La NASA paye en effet les Russes pour chaque mission habitée vers l'ISS, qui sont les seuls à disposer des fusées et capsules compatibles avec ce genre de mission. L'Agence spatiale américaine n'en fait plus depuis quelques années, pas plus que l'Europe. Les lanceurs de SpaceX et de Boeing pour des missions habitées ne seront pas prêts avant mi-2019, voire 2020.

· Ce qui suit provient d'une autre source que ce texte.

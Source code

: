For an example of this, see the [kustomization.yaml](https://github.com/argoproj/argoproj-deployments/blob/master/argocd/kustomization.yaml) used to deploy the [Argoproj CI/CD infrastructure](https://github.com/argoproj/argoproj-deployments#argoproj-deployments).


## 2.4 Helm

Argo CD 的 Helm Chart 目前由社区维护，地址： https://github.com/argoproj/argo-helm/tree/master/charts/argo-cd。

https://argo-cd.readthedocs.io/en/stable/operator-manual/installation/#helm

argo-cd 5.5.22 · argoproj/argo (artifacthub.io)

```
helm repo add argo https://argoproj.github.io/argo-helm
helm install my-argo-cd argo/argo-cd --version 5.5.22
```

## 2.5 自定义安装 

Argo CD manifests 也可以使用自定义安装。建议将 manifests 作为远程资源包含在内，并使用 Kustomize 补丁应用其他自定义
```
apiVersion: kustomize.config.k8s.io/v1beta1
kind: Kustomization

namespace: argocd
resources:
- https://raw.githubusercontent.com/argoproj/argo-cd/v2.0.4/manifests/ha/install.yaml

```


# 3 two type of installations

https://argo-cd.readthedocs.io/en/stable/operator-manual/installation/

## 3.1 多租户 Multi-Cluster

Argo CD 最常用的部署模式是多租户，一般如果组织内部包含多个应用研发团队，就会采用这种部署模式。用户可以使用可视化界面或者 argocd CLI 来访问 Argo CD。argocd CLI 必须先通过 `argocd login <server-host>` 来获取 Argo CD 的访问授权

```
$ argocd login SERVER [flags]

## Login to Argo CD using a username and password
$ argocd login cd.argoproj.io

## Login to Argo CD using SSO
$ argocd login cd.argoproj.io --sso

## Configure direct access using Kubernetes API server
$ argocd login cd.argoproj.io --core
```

La Station spatiale internationale pourrait fonctionner sans humains

Il existe évidemment une solution d'urgence pour un retour sur Terre : un vaisseau Soyouz prêt à partir est amarré à l'ISS. Il est parfaitement fonctionnel… mais avec « une date de péremption » liée à ses batteries. Il doit normalement être utilisé dans les 200 jours après son amarrage, qui date de juin dernier (lors de l'arrivée des trois membres d'équipages). Les astronautes peuvent rentrer sans problème jusqu'au mois de janvier… mais après ?

Une des possibilités est donc un retour sur Terre des trois astronautes, laissant la station sans aucun humain à son bord. Ce serait alors une première depuis fin 2000 avec l'expédition 1. Si une telle situation ne devrait pas poser de problème technique à la station spatiale, elle aurait des conséquences aussi bien en termes d'image que d'expériences scientifiques. Car oui, l'ISS est un laboratoire géant dans l'espace.

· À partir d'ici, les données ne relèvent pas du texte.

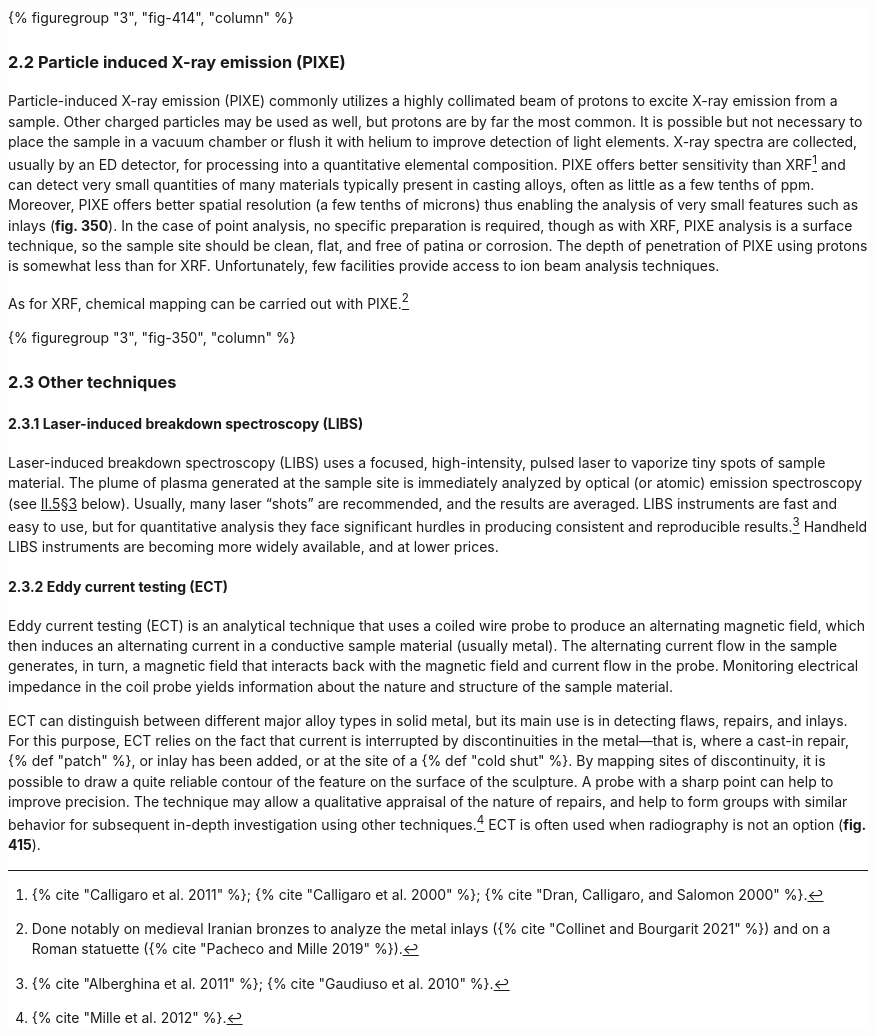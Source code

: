 {% figuregroup "3", "fig-414", "column" %}

</section>
<section id="S2.2">

### 2.2 Particle induced X-ray emission (PIXE)

Particle-induced X-ray emission (PIXE) commonly utilizes a highly collimated beam of protons to excite X-ray emission from a sample. Other charged particles may be used as well, but protons are by far the most common. It is possible but not necessary to place the sample in a vacuum chamber or flush it with helium to improve detection of light elements. X-ray spectra are collected, usually by an ED detector, for processing into a quantitative elemental composition. PIXE offers better sensitivity than XRF[^7] and can detect very small quantities of many materials typically present in casting alloys, often as little as a few tenths of ppm. Moreover, PIXE offers better spatial resolution (a few tenths of microns) thus enabling the analysis of very small features such as inlays (**fig. 350**). In the case of point analysis, no specific preparation is required, though as with XRF, PIXE analysis is a surface technique, so the sample site should be clean, flat, and free of patina or corrosion. The depth of penetration of PIXE using protons is somewhat less than for XRF. Unfortunately, few facilities provide access to ion beam analysis techniques.

As for XRF, chemical mapping can be carried out with PIXE.[^8]

{% figuregroup "3", "fig-350", "column" %}

</section>
<section id="S2.3">

### 2.3 Other techniques

<section id="S2.3.1">

#### 2.3.1 Laser-induced breakdown spectroscopy (LIBS)

Laser-induced breakdown spectroscopy (LIBS) uses a focused, high-intensity, pulsed laser to vaporize tiny spots of sample material. The plume of plasma generated at the sample site is immediately analyzed by optical (or atomic) emission spectroscopy (see [II.5§3](#II.5§3) below). Usually, many laser “shots” are recommended, and the results are averaged. LIBS instruments are fast and easy to use, but for quantitative analysis they face significant hurdles in producing consistent and reproducible results.[^9] Handheld LIBS instruments are becoming more widely available, and at lower prices.

</section>
<section id="S2.3.2">

#### 2.3.2 Eddy current testing (ECT)

Eddy current testing (ECT) is an analytical technique that uses a coiled wire probe to produce an alternating magnetic field, which then induces an alternating current in a conductive sample material (usually metal). The alternating current flow in the sample generates, in turn, a magnetic field that interacts back with the magnetic field and current flow in the probe. Monitoring electrical impedance in the coil probe yields information about the nature and structure of the sample material.

ECT can distinguish between different major alloy types in solid metal, but its main use is in detecting flaws, repairs, and inlays. For this purpose, ECT relies on the fact that current is interrupted by discontinuities in the metal—that is, where a cast-in repair, {% def "patch" %}, or inlay has been added, or at the site of a {% def "cold shut" %}. By mapping sites of discontinuity, it is possible to draw a quite reliable contour of the feature on the surface of the sculpture. A probe with a sharp point can help to improve precision. The technique may allow a qualitative appraisal of the nature of repairs, and help to form groups with similar behavior for subsequent in-depth investigation using other techniques.[^10] ECT is often used when radiography is not an option (**fig. 415**).


[^1]: {% cite "Ekins and Edwards 1997" %}.
[^2]: {% cite "Pollard et al. 2018" %}.
[^3]: {% cite "Heginbotham et al. 2011" %}.
[^4]: {% cite "Heginbotham, Bassett et al. 2014" %}; {% cite "Heginbotham and Solé 2017" %}; {% cite "Heginbotham et al. 2019" %}.
[^5]: For more on the study pictured in **figure 414** see {% cite "Mille 2019a" %}, 182–85; {% cite "Laval, Calligaro, and Mille 2019" %}.
[^6]: For more detailed discussion of parameters affecting XRF of bronze sculpture see {% cite "Smith 2012" %}.
[^7]: {% cite "Calligaro et al. 2011" %}; {% cite "Calligaro et al. 2000" %}; {% cite "Dran, Calligaro, and Salomon 2000" %}.
[^8]: Done notably on medieval Iranian bronzes to analyze the metal inlays ({% cite "Collinet and Bourgarit 2021" %}) and on a Roman statuette ({% cite "Pacheco and Mille 2019" %}).
[^9]: {% cite "Alberghina et al. 2011" %}; {% cite "Gaudiuso et al. 2010" %}.
[^10]: {% cite "Mille et al. 2012" %}.
[^11]: {% cite "Van Langh 2012" %}; {% cite "Peetermans et al. 2012" %}.
[^12]: {% cite "Van Langh et al. 2011" %}.
[^13]: {% cite "Pernicka 2014" %}; {% cite "Killick 2015" %}.
[^14]: See notably all the work carried out at the Rathgen-Forschungslabors der Staatlichen Museen zu Berlin ({% cite "Riederer 2002" %}), and at the C2RMF ({% cite "Mille and Bourgarit 2000" %}; {% cite "Bourgarit and Mille 2003" %}).
[^15]: {% cite "Pollard et al. 2007" %}.
[^16]: {% cite "Mugnaini et al. 2014" %}; {% cite "Lombardi 2009" %}; {% cite "Vincent 2014" %}.
[^17]: Notably to make sure all the silver, possibly present in relatively high amounts, is correctly dissolved. See {% cite "Bourgarit and Mille 2003" %}.
[^18]: {% cite "Heginbotham and Solé 2017" %}; {% cite "Heginbotham et al. 2019" %}.
[^19]: For a comprehensive overview of isotope analysis applications in cultural heritage see {% cite "Nord and Billström 2018" %}.
[^20]: See {% cite "Artioli 2010" %}.
[^21]: {% cite "Stephens et al. 2021" %}.
[^22]: {% cite "Artioli et al. 2020" %}; {% cite "Pollard 2009" %}; {% cite "Gale 2009" %}.
[^23]: Metallographic studies recently celebrated their 150th birthday ({% cite "Philibert 2014" %}). See also the interesting lecture by J.-M. Lago on the history of optical microscopy at the Conference “150 ans de la métallographie,” March 21, 2014, Paris, <http://docplayer.fr/4477079-J-m-lago-150-ans-de-metallographie-a-toutes-les-echelles-2.html>.
[^24]: The most common diagrams for ancient copper alloys are reported and commented upon in {% cite "Scott 1991" %}.
[^25]: {% cite "Scott 1991" %}, 69–74.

« Nous nous assurerons que les ajustements des systèmes sont en place pour que nous puissions gérer la station avec nos équipes au sol. Les systèmes sont conçus pour fonctionner de cette manière, je ne suis pas inquiet » affirme Kenny Todd.

Une pression supplémentaire pour SpaceX et Boeing

Le programme d'activité des astronautes dans la Station spatiale va être modifié puisqu'ils ne sont que trois, alors qu'ils devaient être cinq. Leurs deux collègues devaient effectuer des missions de maintenance, notamment des sorties dans l'espaces dans quelques semaines pour remplacer des batteries.

Dans tous les cas, cet incident « accroît la pression sur le programme privé de transport américain pour tenir le calendrier » affirme John Logsdon, expert de l'histoire spatiale et professeur à l'Université George Washington, à l'AFP. SpaceX et Boeing ont pour rappel déjà déjà dû retarder leurs programmes sur des vols habités. Les nouvelles échéances sont aux alentours de mi-2019, mais des vols qualificatifs devront être effectués avant.

C'est également une pression supplémentaire pour les États-Unis, dont la dépendance à la Russie est largement visible et médiatisée par cet incident.